Exercise brief:
Examine the entries and show every line in which the word "FastTab" is found.
BEGIN Data shown
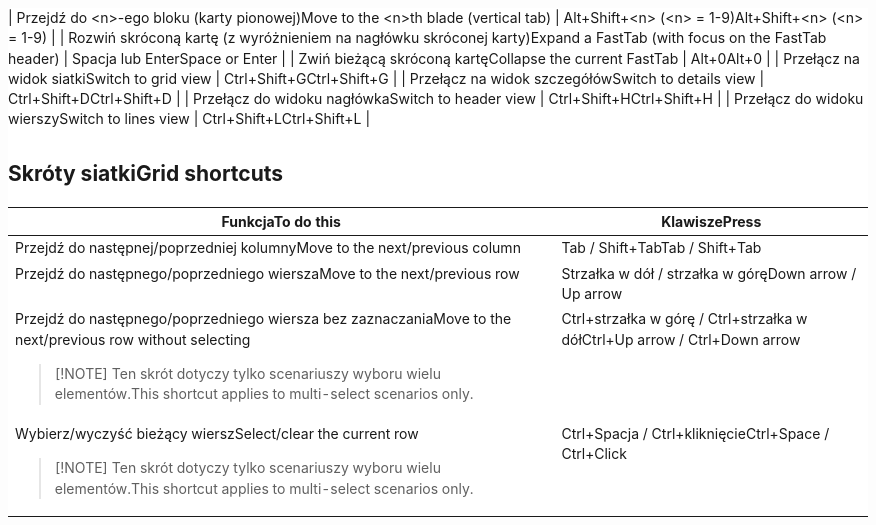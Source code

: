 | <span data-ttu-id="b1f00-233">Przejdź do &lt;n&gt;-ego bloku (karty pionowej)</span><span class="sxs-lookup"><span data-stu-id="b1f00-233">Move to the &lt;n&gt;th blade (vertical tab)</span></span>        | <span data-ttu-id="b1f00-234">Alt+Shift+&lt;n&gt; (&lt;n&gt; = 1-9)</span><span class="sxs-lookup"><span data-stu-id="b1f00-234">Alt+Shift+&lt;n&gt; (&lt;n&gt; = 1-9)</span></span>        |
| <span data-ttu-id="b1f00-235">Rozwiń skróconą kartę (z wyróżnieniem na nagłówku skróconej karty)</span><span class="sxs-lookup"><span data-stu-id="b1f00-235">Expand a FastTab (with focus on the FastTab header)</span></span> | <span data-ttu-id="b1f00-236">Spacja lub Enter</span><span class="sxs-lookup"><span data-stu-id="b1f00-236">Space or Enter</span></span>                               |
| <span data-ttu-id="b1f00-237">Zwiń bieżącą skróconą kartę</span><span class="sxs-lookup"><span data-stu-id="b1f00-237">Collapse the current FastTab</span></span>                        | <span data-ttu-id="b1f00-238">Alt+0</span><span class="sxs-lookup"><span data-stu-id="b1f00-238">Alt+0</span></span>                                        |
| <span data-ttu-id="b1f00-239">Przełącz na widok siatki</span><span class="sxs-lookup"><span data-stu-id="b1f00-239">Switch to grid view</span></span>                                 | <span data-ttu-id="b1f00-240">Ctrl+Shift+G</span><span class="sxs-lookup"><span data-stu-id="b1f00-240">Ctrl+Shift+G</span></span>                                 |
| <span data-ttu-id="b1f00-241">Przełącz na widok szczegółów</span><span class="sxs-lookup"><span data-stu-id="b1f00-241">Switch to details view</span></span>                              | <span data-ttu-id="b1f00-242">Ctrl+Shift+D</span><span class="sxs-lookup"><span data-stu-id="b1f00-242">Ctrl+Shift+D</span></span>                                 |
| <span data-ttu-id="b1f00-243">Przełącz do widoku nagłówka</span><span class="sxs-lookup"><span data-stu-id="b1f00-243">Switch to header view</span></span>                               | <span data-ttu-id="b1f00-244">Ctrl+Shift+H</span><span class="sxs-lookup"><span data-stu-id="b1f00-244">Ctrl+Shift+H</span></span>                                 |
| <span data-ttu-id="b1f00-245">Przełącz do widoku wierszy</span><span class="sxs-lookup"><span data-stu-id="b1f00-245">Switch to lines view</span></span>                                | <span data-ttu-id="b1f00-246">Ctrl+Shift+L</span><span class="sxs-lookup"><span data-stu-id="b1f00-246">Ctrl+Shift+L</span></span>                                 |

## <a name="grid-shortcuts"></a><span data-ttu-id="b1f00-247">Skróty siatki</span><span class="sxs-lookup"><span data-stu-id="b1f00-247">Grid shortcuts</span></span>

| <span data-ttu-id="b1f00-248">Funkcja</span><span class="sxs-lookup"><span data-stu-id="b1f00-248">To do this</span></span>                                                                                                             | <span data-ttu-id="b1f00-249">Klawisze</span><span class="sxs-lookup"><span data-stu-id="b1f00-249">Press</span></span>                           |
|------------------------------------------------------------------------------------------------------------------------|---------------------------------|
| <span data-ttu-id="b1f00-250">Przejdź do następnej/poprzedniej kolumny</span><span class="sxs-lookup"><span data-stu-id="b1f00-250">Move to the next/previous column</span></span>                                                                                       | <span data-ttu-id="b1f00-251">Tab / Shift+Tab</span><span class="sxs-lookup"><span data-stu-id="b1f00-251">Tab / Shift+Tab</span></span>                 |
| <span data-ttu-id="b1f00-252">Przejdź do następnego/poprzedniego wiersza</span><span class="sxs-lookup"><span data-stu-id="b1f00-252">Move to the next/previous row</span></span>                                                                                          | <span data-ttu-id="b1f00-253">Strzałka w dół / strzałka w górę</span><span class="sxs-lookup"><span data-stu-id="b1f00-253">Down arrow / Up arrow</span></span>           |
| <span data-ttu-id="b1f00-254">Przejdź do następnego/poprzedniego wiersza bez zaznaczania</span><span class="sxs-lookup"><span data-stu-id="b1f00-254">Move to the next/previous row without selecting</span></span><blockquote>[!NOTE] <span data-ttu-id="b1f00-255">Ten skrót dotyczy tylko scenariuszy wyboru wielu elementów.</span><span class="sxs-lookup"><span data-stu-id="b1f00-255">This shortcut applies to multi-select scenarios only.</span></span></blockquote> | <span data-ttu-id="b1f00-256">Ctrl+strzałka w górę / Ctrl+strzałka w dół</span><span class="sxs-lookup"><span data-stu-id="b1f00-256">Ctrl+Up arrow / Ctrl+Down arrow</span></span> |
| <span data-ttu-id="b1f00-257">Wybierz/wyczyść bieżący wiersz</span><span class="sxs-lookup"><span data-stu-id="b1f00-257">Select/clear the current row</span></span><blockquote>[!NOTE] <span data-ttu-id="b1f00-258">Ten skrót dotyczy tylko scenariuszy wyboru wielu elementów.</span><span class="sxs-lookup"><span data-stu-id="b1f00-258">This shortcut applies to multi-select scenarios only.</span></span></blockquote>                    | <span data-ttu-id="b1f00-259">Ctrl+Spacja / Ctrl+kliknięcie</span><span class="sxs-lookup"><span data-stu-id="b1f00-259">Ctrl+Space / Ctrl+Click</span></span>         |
END Data shown
Finished task:
| <span data-ttu-id="b1f00-235">Rozwiń skróconą kartę (z wyróżnieniem na nagłówku skróconej karty)</span><span class="sxs-lookup"><span data-stu-id="b1f00-235">Expand a FastTab (with focus on the FastTab header)</span></span> | <span data-ttu-id="b1f00-236">Spacja lub Enter</span><span class="sxs-lookup"><span data-stu-id="b1f00-236">Space or Enter</span></span>                               |
| <span data-ttu-id="b1f00-237">Zwiń bieżącą skróconą kartę</span><span class="sxs-lookup"><span data-stu-id="b1f00-237">Collapse the current FastTab</span></span>                        | <span data-ttu-id="b1f00-238">Alt+0</span><span class="sxs-lookup"><span data-stu-id="b1f00-238">Alt+0</span></span>                                        |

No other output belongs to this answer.